Reproduce the entire listing exactly. Leave the pictures out.

Records provided: Begin

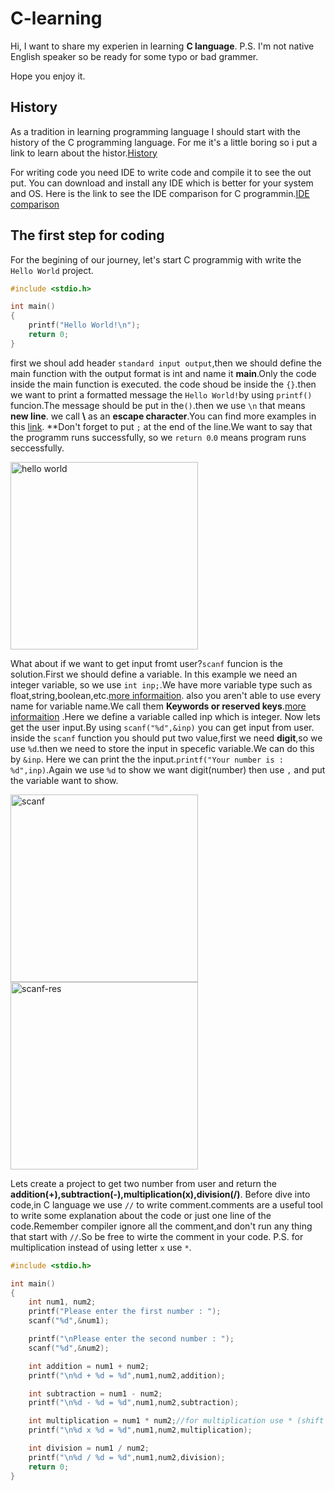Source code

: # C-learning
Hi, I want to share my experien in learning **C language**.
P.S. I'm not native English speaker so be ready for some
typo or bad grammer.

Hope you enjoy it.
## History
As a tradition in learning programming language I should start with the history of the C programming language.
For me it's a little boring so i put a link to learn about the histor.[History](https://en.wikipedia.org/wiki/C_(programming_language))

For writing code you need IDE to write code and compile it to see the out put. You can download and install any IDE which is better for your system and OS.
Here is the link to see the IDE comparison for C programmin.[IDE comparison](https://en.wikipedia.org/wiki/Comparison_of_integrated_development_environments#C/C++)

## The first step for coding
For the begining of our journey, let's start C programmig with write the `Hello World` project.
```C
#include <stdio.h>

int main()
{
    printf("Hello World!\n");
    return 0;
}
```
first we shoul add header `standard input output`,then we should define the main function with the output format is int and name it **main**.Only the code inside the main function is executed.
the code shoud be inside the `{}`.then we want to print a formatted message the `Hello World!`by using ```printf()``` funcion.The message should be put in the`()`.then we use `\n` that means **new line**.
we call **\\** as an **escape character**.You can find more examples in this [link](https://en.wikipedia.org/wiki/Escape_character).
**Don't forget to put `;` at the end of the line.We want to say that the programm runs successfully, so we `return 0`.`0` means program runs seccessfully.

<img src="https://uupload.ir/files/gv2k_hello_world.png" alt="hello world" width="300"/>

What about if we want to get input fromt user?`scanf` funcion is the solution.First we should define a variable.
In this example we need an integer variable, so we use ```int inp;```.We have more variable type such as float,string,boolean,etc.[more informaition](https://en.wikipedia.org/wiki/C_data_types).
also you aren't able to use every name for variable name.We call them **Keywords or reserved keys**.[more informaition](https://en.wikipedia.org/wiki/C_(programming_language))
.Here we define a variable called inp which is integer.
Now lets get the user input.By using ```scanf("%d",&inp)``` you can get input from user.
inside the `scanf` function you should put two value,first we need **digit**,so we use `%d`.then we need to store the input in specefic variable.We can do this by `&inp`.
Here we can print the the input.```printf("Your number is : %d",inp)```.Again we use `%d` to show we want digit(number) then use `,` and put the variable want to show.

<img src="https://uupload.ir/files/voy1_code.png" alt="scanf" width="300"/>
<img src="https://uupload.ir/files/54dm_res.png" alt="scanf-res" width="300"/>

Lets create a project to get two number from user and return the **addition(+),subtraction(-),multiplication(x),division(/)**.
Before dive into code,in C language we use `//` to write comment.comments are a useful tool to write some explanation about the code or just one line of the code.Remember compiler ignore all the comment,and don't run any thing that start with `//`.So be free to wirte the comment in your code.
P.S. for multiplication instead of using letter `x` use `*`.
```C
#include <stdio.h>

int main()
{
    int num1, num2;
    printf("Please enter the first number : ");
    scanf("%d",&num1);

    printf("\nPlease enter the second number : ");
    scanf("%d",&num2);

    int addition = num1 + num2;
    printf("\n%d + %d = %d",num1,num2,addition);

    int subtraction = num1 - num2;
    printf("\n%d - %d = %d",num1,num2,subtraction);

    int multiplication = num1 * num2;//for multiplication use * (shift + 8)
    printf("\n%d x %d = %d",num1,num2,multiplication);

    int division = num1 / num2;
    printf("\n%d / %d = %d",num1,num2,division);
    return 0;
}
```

Records provided: End

§ Exercise response:
Source code

: # C-learning
Hi, I want to share my experien in learning **C language**.
P.S. I'm not native English speaker so be ready for some
typo or bad grammer.

Hope you enjoy it.
## History
As a tradition in learning programming language I should start with the history of the C programming language.
For me it's a little boring so i put a link to learn about the histor.[History](https://en.wikipedia.org/wiki/C_(programming_language))

For writing code you need IDE to write code and compile it to see the out put. You can download and install any IDE which is better for your system and OS.
Here is the link to see the IDE comparison for C programmin.[IDE comparison](https://en.wikipedia.org/wiki/Comparison_of_integrated_development_environments#C/C++)

## The first step for coding
For the begining of our journey, let's start C programmig with write the `Hello World` project.
```C
#include <stdio.h>

int main()
{
    printf("Hello World!\n");
    return 0;
}
```
first we shoul add header `standard input output`,then we should define the main function with the output format is int and name it **main**.Only the code inside the main function is executed.
the code shoud be inside the `{}`.then we want to print a formatted message the `Hello World!`by using ```printf()``` funcion.The message should be put in the`()`.then we use `\n` that means **new line**.
we call **\\** as an **escape character**.You can find more examples in this [link](https://en.wikipedia.org/wiki/Escape_character).
**Don't forget to put `;` at the end of the line.We want to say that the programm runs successfully, so we `return 0`.`0` means program runs seccessfully.

<img src="https://uupload.ir/files/gv2k_hello_world.png" alt="hello world" width="300"/>

What about if we want to get input fromt user?`scanf` funcion is the solution.First we should define a variable.
In this example we need an integer variable, so we use ```int inp;```.We have more variable type such as float,string,boolean,etc.[more informaition](https://en.wikipedia.org/wiki/C_data_types).
also you aren't able to use every name for variable name.We call them **Keywords or reserved keys**.[more informaition](https://en.wikipedia.org/wiki/C_(programming_language))
.Here we define a variable called inp which is integer.
Now lets get the user input.By using ```scanf("%d",&inp)``` you can get input from user.
inside the `scanf` function you should put two value,first we need **digit**,so we use `%d`.then we need to store the input in specefic variable.We can do this by `&inp`.
Here we can print the the input.```printf("Your number is : %d",inp)```.Again we use `%d` to show we want digit(number) then use `,` and put the variable want to show.

<img src="https://uupload.ir/files/voy1_code.png" alt="scanf" width="300"/>
<img src="https://uupload.ir/files/54dm_res.png" alt="scanf-res" width="300"/>

Lets create a project to get two number from user and return the **addition(+),subtraction(-),multiplication(x),division(/)**.
Before dive into code,in C language we use `//` to write comment.comments are a useful tool to write some explanation about the code or just one line of the code.Remember compiler ignore all the comment,and don't run any thing that start with `//`.So be free to wirte the comment in your code.
P.S. for multiplication instead of using letter `x` use `*`.
```C
#include <stdio.h>

int main()
{
    int num1, num2;
    printf("Please enter the first number : ");
    scanf("%d",&num1);

    printf("\nPlease enter the second number : ");
    scanf("%d",&num2);

    int addition = num1 + num2;
    printf("\n%d + %d = %d",num1,num2,addition);

    int subtraction = num1 - num2;
    printf("\n%d - %d = %d",num1,num2,subtraction);

    int multiplication = num1 * num2;//for multiplication use * (shift + 8)
    printf("\n%d x %d = %d",num1,num2,multiplication);

    int division = num1 / num2;
    printf("\n%d / %d = %d",num1,num2,division);
    return 0;
}
```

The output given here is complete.